We use a variety of techniques including X-ray crystallography to discover at the molecular level how proteins function, how they are regulated, and to unlock the mechanism underlying their function. We are interested in the structure, function, and assembly of protein-protein and protein-DNA interactions. We have an active research interest in several areas:
Eukaryotic gene transcription is an essential and highly regulated process that is dependent on a large set of protein factors centered around the enzyme RNA polymerase II (Pol II). The Paf1 complex (Pol II Associated Factor 1) is a 5-subunit transcription elongation factor, conserved from yeast to humans, that travels with the elongating polymerase and is required for the maintenance of histone modifications, the recruitment of RNA processing factors and the communication with transcriptional activators. Mutation or deletion of Paf1C subunits is associated with a variety of cancers, including leukemia and parathyroid tumors, underscoring its biological importance. How the Paf1 complex coordinates its many activities is unknown.
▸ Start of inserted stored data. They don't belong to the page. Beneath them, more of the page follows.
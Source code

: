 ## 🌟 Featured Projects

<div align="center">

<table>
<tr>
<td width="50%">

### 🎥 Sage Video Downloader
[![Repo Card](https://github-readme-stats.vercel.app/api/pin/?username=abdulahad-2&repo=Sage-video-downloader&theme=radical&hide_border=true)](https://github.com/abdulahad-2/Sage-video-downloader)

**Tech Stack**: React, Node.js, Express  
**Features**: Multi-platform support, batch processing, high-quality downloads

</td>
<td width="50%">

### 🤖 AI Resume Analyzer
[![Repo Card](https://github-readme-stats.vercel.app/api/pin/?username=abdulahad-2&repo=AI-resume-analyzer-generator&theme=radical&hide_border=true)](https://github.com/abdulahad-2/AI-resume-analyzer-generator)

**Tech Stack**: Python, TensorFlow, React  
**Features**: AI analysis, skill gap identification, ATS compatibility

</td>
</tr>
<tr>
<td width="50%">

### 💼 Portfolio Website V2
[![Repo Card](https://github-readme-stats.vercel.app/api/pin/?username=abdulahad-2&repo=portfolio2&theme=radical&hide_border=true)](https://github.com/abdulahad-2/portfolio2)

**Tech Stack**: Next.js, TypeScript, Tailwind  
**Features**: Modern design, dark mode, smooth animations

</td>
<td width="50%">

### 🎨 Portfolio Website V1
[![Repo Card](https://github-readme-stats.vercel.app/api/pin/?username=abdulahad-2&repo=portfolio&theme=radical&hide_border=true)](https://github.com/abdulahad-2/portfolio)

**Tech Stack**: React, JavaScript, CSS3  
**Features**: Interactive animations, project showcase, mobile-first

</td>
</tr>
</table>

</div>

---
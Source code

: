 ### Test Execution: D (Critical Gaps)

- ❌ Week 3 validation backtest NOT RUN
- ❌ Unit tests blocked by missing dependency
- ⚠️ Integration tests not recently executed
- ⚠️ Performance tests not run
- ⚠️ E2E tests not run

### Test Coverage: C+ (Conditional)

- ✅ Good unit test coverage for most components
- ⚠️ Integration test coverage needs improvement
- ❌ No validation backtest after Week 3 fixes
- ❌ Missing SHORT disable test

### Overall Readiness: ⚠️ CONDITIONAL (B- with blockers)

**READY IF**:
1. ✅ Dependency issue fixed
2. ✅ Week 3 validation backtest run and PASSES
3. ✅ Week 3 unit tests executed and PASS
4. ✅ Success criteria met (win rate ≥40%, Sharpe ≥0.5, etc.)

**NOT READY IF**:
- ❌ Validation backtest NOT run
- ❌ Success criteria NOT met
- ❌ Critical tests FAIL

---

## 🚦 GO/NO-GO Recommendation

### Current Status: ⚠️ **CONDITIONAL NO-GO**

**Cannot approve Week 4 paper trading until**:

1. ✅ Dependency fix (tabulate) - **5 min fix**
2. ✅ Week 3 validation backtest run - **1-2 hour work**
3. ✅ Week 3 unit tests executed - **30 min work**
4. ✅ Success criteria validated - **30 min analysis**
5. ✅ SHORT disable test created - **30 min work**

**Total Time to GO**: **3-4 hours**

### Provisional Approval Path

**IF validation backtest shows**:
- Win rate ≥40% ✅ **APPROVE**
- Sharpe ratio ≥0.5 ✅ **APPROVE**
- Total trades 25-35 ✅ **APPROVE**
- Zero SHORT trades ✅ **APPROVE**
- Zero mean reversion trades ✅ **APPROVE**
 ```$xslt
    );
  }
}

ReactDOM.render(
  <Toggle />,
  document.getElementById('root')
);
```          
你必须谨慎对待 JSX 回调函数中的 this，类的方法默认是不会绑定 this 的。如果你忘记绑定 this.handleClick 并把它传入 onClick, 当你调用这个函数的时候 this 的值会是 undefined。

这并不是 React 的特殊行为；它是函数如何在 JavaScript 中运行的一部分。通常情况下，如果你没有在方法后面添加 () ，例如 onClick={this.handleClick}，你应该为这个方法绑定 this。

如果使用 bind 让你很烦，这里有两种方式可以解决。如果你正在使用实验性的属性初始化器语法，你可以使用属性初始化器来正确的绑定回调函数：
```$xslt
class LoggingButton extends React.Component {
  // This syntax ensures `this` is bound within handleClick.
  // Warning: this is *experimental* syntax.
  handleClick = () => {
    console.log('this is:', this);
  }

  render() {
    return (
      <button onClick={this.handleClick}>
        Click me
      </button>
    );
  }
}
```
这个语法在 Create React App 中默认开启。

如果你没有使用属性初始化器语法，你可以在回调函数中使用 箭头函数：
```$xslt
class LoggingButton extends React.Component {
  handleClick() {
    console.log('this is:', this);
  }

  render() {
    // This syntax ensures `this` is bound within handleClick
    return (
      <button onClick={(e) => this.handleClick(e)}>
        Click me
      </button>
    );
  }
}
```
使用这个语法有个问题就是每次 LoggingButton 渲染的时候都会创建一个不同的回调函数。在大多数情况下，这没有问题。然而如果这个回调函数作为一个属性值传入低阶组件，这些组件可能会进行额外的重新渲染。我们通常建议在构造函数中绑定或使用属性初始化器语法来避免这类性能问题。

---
Our work is focused on understanding the architecture and function of this complex.
Temperate bacteriophages usually form lysogens, where the prophage genome is integrated into (or excised from) the host chromosome by an array of proteins, most notably the phage-encoded integrases. We are looking to understand how serine-integrases, which have unusually large and complex DNA binding domains, recognize their DNA targets and direct the integration mechanism. Additionally, we are interested in understanding the structural differences between the integration and excision synaptic complexes. We are studying this through an exploration of novel Xis proteins which are protein factors that bend DNA and direct the formation of the excisive synaptic complex.
Defects in neural tube closure during development are among the most common of birth defects, striking about 1 in 1,000 live births. The actin-binding protein Shroom is essential for neural tube closure in a variety of vertebrate organisms by establishing an actomyosin network at the apical surface of polarized epithelial cells, and through the process of apical constriction inducing changes in cell shape that facilitate development. A novel domain at the C-terminus of Shroom, called SD2, is required for apical constriction. We are looking to discover the mechanism by which the SD2 domain interacts with its binding partner Rho-kinase to facilitate apical constriction.